According to the Associated Press, someone placed over 400 calls through FEMA's National Emergency Training Center in Emmitsburg, Md., to several countries in the Middle East.
FEMA is a part of the Department of Homeland Security.
The hacker took advantage of a newly installed voice-mail system. FEMA's CIO, Jeanne Etzel, is investigating the incident, according to FEMA spokeswoman Debbie Wing.
The preliminary results of the investigation suggest that a contractor involved with the installation of the voice-mail system appears to have been responsible for the system's misconfiguration, Wing said.
Wing said that FEMA became aware of the unauthorized calls on Saturday, Aug. 16, and that technicians promptly made the necessary corrections. She said she didn't have any information about whether one person or several were responsible for the more than 400 unauthorized calls.

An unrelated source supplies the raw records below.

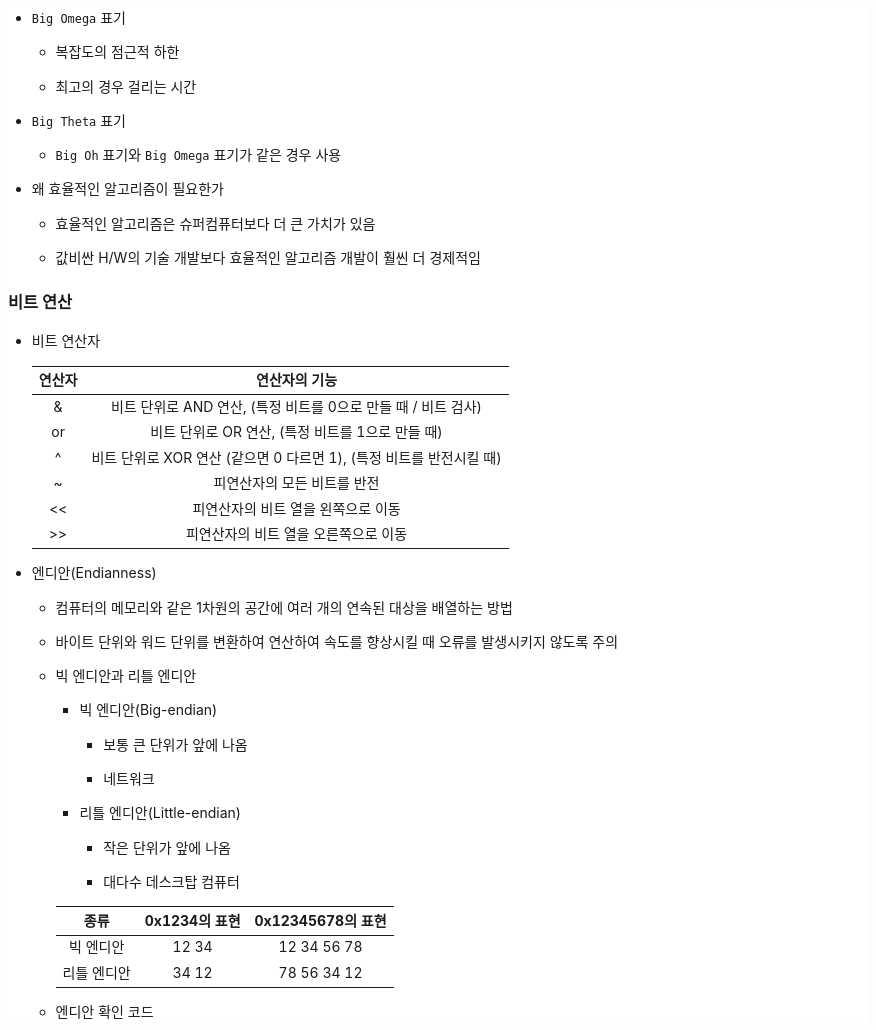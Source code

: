 - `Big Omega` 표기
  
  - 복잡도의 점근적 하한
  
  - 최고의 경우 걸리는 시간

- `Big Theta` 표기
  
  - `Big Oh` 표기와 `Big Omega` 표기가 같은 경우 사용

- 왜 효율적인 알고리즘이 필요한가
  
  - 효율적인 알고리즘은 슈퍼컴퓨터보다 더 큰 가치가 있음
  
  - 값비싼 H/W의 기술 개발보다 효율적인 알고리즘 개발이 훨씬 더 경제적임

### 비트 연산

- 비트 연산자
  
  | 연산자 | 연산자의 기능                                      |
  |:---:|:--------------------------------------------:|
  | &   | 비트 단위로 AND 연산, (특정 비트를 0으로 만들 때 / 비트 검사)     |
  | or  | 비트 단위로 OR 연산, (특정 비트를 1으로 만들 때)              |
  | ^   | 비트 단위로 XOR 연산 (같으면 0 다르면 1), (특정 비트를 반전시킬 때) |
  | ~   | 피연산자의 모든 비트를 반전                              |
  | <<  | 피연산자의 비트 열을 왼쪽으로 이동                          |
  | >>  | 피연산자의 비트 열을 오른쪽으로 이동                         |

- 엔디안(Endianness)
  
  - 컴퓨터의 메모리와 같은 1차원의 공간에 여러 개의 연속된 대상을 배열하는 방법
  
  - 바이트 단위와 워드 단위를 변환하여 연산하여 속도를 향상시킬 때 오류를 발생시키지 않도록 주의
  
  - 빅 엔디안과 리틀 엔디안
    
    - 빅 엔디안(Big-endian)
      
      - 보통 큰 단위가 앞에 나옴
      
      - 네트워크
    
    - 리틀 엔디안(Little-endian)
      
      - 작은 단위가 앞에 나옴
      
      - 대다수 데스크탑 컴퓨터
    
    | 종류     | 0x1234의 표현 | 0x12345678의 표현 |
    |:------:|:----------:|:--------------:|
    | 빅 엔디안  | 12 34      | 12 34 56 78    |
    | 리틀 엔디안 | 34 12      | 78 56 34 12    |
  
  - 엔디안 확인 코드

Wing said she too had seen the $12,000 cost figure reported but couldn't immediately confirm it. She also said that she was unsure about whether FEMA would end up paying for the calls. She said that she expected the agency would try to work something out with its telecom service provider.

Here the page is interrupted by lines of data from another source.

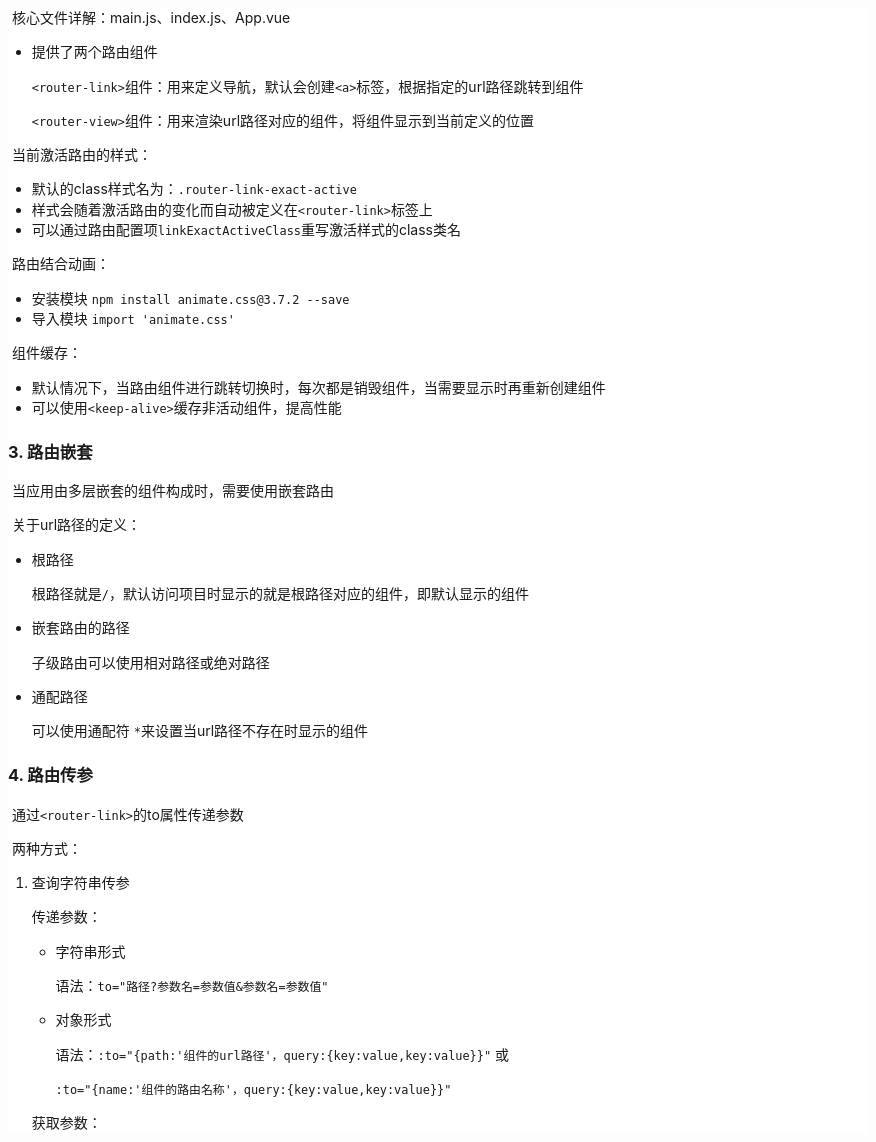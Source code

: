 ​	核心文件详解：main.js、index.js、App.vue

- 提供了两个路由组件

  `<router-link>`组件：用来定义导航，默认会创建`<a>`标签，根据指定的url路径跳转到组件

  `<router-view>`组件：用来渲染url路径对应的组件，将组件显示到当前定义的位置

​    当前激活路由的样式：

- 默认的class样式名为：`.router-link-exact-active`
- 样式会随着激活路由的变化而自动被定义在`<router-link>`标签上
- 可以通过路由配置项`linkExactActiveClass`重写激活样式的class类名

​    路由结合动画：

- 安装模块 `npm install animate.css@3.7.2 --save`
- 导入模块 `import 'animate.css'`

​    组件缓存：

- 默认情况下，当路由组件进行跳转切换时，每次都是销毁组件，当需要显示时再重新创建组件
- 可以使用`<keep-alive>`缓存非活动组件，提高性能

### 3. 路由嵌套

​	当应用由多层嵌套的组件构成时，需要使用嵌套路由

​	关于url路径的定义：

+ 根路径

  根路径就是`/`，默认访问项目时显示的就是根路径对应的组件，即默认显示的组件

+ 嵌套路由的路径

  子级路由可以使用相对路径或绝对路径

+ 通配路径

  可以使用通配符 `*`来设置当url路径不存在时显示的组件

### 4. 路由传参

​	通过`<router-link>`的to属性传递参数

​	两种方式：

1. 查询字符串传参

   传递参数：

   - 字符串形式

     语法：`to="路径?参数名=参数值&参数名=参数值"`

   - 对象形式

     语法：`:to="{path:'组件的url路径'，query:{key:value,key:value}}"`   或

     ​		  `:to="{name:'组件的路由名称'，query:{key:value,key:value}}"`

   获取参数：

Last year, hackers broke into dozens of computers at the Department of Homeland Security and spirited sensitive data to China. Government investigators blamed a government contractor, Unisys, for failing to deploy intrusion detection systems.
Unisys issued a statement disputing the allegations, noting that it could not fully respond due to federal security regulations that "preclude public comment on specific incidents."